Example. In recent years, the White House has:

  • Pushed for greater review of scientific information in EPA's toxics database by federal agencies responsible for pollution clean-up.
  • Asked for the removal of specific information about mercury contamination from EPA’s report on America’s Children and the Environment.
  • Challenged scientific findings about the danger posed to endangered right whales by ship strikes.

As one anonymous EPA scientist put it, OMB is a "source of frustration. They truly interfere and want to stamp the White House Agenda over every document that is sent to them for review....few realize the impact that they have."
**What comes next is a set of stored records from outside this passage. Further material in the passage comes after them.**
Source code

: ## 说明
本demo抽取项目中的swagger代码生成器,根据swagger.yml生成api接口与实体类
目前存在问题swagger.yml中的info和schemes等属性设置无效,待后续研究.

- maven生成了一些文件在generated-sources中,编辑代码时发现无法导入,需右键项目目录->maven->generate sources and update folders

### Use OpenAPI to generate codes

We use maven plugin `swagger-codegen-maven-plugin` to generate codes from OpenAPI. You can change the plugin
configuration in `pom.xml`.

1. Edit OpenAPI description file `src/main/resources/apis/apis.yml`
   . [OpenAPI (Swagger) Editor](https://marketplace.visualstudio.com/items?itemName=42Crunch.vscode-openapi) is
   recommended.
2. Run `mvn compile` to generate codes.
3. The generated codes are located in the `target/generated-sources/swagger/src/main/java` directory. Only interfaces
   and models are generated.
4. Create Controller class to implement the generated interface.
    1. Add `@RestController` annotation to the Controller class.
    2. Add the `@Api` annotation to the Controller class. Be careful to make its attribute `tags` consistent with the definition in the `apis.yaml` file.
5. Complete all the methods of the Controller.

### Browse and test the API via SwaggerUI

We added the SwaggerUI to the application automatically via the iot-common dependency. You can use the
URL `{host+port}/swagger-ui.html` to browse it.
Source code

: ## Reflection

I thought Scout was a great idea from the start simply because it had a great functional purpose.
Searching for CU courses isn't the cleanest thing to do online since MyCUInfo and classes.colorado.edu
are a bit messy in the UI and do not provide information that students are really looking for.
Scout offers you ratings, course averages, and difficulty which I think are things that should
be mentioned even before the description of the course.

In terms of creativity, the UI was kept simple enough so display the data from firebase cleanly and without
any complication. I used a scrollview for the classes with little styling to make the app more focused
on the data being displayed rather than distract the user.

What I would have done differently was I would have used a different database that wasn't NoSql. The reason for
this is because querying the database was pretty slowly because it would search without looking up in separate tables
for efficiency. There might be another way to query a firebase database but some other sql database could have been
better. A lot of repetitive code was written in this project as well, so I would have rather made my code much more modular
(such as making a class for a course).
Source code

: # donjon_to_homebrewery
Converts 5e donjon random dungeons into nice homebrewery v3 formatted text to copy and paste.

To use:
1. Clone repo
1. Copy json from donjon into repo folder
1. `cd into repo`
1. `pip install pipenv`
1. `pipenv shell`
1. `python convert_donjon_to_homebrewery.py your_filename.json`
Solution. We call on the president to issue an executive order in the first 100 days that:

  • Affirms that OMB should govern the interagency review process and determine the policy and economic consequences of rules and regulations in a transparent manner, refraining from undermining the independence and quality of federal agency scientific analysis and establishing a firewall between scientific analysis and policy analysis.
  • Returns the responsibility for initiating rulemakings to the Senate-confirmed Department Secretaries and agency administrators.
  • Revokes the language requiring the identification of specific "market failures" to justify new agency actions.

Strengthening Monitoring and Enforcement

The president should value the information gathered by the many scientific monitoring programs and use it in decision making. A searchable, shareable, usable database of federal monitoring programs should be available to the public through Examples of such monitoring programs include air pollution monitoring networks, satellite observations of Earth systems, and the collection of workplace injury statistics. Agencies should work to identify data gaps, restore important monitoring systems that have been downsized, and convene advisory committees to identify new monitoring needs.

Congress should investigate the ways in which reduced or eliminated funding for monitoring and enforcement undermine the integrity of science. Greater transparency in budget and spending decisions would help to expose instances where funding levels have been manipulated for political purposes. Congress should conduct oversight of this issue either through hearings or investigations by the GAO.